Type the entries out again exactly as they read, but leave every picture behind.

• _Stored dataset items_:
-------

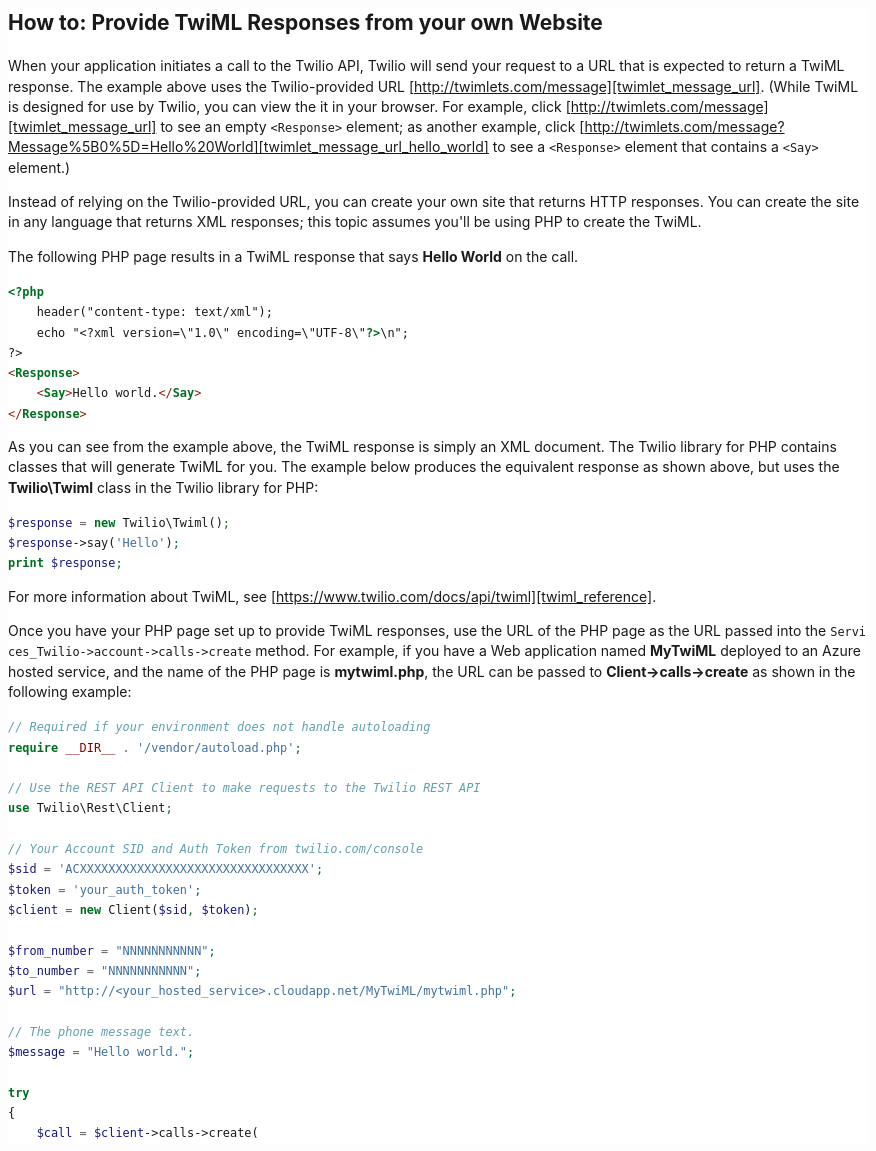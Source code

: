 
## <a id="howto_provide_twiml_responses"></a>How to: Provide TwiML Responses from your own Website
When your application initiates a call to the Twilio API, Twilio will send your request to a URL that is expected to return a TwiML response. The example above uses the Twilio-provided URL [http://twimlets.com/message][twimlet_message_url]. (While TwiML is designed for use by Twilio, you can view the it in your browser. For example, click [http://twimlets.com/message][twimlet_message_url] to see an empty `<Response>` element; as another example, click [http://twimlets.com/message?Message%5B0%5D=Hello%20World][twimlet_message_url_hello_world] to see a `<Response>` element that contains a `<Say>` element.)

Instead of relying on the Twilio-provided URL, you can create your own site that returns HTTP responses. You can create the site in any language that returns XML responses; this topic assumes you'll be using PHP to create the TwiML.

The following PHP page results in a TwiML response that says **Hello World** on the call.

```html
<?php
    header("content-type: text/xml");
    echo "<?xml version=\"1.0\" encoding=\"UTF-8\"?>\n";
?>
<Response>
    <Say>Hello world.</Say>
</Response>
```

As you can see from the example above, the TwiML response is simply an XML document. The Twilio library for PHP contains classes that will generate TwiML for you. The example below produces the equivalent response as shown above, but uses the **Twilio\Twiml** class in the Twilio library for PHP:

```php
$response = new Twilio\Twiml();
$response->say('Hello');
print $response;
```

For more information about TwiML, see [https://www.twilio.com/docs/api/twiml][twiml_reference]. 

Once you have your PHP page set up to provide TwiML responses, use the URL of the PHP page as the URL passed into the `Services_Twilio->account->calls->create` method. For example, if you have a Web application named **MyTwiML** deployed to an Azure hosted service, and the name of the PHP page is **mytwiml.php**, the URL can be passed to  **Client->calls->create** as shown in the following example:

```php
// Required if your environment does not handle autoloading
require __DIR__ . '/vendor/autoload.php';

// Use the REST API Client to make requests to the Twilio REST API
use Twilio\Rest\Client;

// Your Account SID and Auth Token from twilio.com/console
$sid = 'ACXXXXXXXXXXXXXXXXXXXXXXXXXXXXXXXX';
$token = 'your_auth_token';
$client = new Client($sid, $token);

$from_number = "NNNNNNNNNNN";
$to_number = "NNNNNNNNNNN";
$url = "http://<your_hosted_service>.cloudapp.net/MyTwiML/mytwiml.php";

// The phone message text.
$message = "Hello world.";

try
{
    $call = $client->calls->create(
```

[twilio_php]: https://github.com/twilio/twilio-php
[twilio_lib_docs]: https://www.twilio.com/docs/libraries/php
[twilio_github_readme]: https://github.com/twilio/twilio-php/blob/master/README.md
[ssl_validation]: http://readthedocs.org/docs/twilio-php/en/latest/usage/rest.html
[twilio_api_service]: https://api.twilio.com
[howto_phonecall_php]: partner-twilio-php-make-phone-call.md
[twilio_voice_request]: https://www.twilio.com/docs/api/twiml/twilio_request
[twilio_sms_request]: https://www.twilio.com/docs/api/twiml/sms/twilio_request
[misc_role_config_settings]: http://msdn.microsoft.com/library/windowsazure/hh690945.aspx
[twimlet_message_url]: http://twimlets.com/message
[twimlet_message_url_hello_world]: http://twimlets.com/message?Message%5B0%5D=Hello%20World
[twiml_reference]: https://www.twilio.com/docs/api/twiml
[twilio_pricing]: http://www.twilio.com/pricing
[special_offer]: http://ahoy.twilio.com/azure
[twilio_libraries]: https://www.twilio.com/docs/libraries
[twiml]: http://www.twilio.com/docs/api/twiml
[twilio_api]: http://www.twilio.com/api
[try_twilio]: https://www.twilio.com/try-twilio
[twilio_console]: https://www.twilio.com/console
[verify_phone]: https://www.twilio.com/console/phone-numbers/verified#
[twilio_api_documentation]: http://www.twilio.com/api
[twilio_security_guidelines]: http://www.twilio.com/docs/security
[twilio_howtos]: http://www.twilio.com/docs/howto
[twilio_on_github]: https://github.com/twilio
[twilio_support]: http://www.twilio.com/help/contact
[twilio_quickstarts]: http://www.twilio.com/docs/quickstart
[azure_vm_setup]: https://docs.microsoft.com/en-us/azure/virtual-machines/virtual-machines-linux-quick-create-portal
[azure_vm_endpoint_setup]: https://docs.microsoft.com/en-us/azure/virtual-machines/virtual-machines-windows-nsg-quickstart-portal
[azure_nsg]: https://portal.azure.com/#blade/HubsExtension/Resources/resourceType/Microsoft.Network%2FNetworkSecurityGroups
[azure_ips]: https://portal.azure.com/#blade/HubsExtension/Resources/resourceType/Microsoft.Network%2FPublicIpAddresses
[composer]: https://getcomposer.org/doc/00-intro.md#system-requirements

-------

• _Result for this exercise_:
Source code

: 
## <a id="howto_provide_twiml_responses"></a>How to: Provide TwiML Responses from your own Website
When your application initiates a call to the Twilio API, Twilio will send your request to a URL that is expected to return a TwiML response. The example above uses the Twilio-provided URL [http://twimlets.com/message][twimlet_message_url]. (While TwiML is designed for use by Twilio, you can view the it in your browser. For example, click [http://twimlets.com/message][twimlet_message_url] to see an empty `<Response>` element; as another example, click [http://twimlets.com/message?Message%5B0%5D=Hello%20World][twimlet_message_url_hello_world] to see a `<Response>` element that contains a `<Say>` element.)

Instead of relying on the Twilio-provided URL, you can create your own site that returns HTTP responses. You can create the site in any language that returns XML responses; this topic assumes you'll be using PHP to create the TwiML.

The following PHP page results in a TwiML response that says **Hello World** on the call.

```html
<?php
    header("content-type: text/xml");
    echo "<?xml version=\"1.0\" encoding=\"UTF-8\"?>\n";
?>
<Response>
    <Say>Hello world.</Say>
</Response>
```

As you can see from the example above, the TwiML response is simply an XML document. The Twilio library for PHP contains classes that will generate TwiML for you. The example below produces the equivalent response as shown above, but uses the **Twilio\Twiml** class in the Twilio library for PHP:

```php
$response = new Twilio\Twiml();
$response->say('Hello');
print $response;
```

For more information about TwiML, see [https://www.twilio.com/docs/api/twiml][twiml_reference]. 

Once you have your PHP page set up to provide TwiML responses, use the URL of the PHP page as the URL passed into the `Services_Twilio->account->calls->create` method. For example, if you have a Web application named **MyTwiML** deployed to an Azure hosted service, and the name of the PHP page is **mytwiml.php**, the URL can be passed to  **Client->calls->create** as shown in the following example:

```php
// Required if your environment does not handle autoloading
require __DIR__ . '/vendor/autoload.php';

// Use the REST API Client to make requests to the Twilio REST API
use Twilio\Rest\Client;

// Your Account SID and Auth Token from twilio.com/console
$sid = 'ACXXXXXXXXXXXXXXXXXXXXXXXXXXXXXXXX';
$token = 'your_auth_token';
$client = new Client($sid, $token);

$from_number = "NNNNNNNNNNN";
$to_number = "NNNNNNNNNNN";
$url = "http://<your_hosted_service>.cloudapp.net/MyTwiML/mytwiml.php";

// The phone message text.
$message = "Hello world.";

try
{
    $call = $client->calls->create(
```

[twilio_php]: https://github.com/twilio/twilio-php
[twilio_lib_docs]: https://www.twilio.com/docs/libraries/php
[twilio_github_readme]: https://github.com/twilio/twilio-php/blob/master/README.md
[ssl_validation]: http://readthedocs.org/docs/twilio-php/en/latest/usage/rest.html
[twilio_api_service]: https://api.twilio.com
[howto_phonecall_php]: partner-twilio-php-make-phone-call.md
[twilio_voice_request]: https://www.twilio.com/docs/api/twiml/twilio_request
[twilio_sms_request]: https://www.twilio.com/docs/api/twiml/sms/twilio_request
[misc_role_config_settings]: http://msdn.microsoft.com/library/windowsazure/hh690945.aspx
[twimlet_message_url]: http://twimlets.com/message
[twimlet_message_url_hello_world]: http://twimlets.com/message?Message%5B0%5D=Hello%20World
[twiml_reference]: https://www.twilio.com/docs/api/twiml
[twilio_pricing]: http://www.twilio.com/pricing
[special_offer]: http://ahoy.twilio.com/azure
[twilio_libraries]: https://www.twilio.com/docs/libraries
[twiml]: http://www.twilio.com/docs/api/twiml
[twilio_api]: http://www.twilio.com/api
[try_twilio]: https://www.twilio.com/try-twilio
[twilio_console]: https://www.twilio.com/console
[verify_phone]: https://www.twilio.com/console/phone-numbers/verified#
[twilio_api_documentation]: http://www.twilio.com/api
[twilio_security_guidelines]: http://www.twilio.com/docs/security
[twilio_howtos]: http://www.twilio.com/docs/howto
[twilio_on_github]: https://github.com/twilio
[twilio_support]: http://www.twilio.com/help/contact
[twilio_quickstarts]: http://www.twilio.com/docs/quickstart
[azure_vm_setup]: https://docs.microsoft.com/en-us/azure/virtual-machines/virtual-machines-linux-quick-create-portal
[azure_vm_endpoint_setup]: https://docs.microsoft.com/en-us/azure/virtual-machines/virtual-machines-windows-nsg-quickstart-portal
[azure_nsg]: https://portal.azure.com/#blade/HubsExtension/Resources/resourceType/Microsoft.Network%2FNetworkSecurityGroups
[azure_ips]: https://portal.azure.com/#blade/HubsExtension/Resources/resourceType/Microsoft.Network%2FPublicIpAddresses
[composer]: https://getcomposer.org/doc/00-intro.md#system-requirements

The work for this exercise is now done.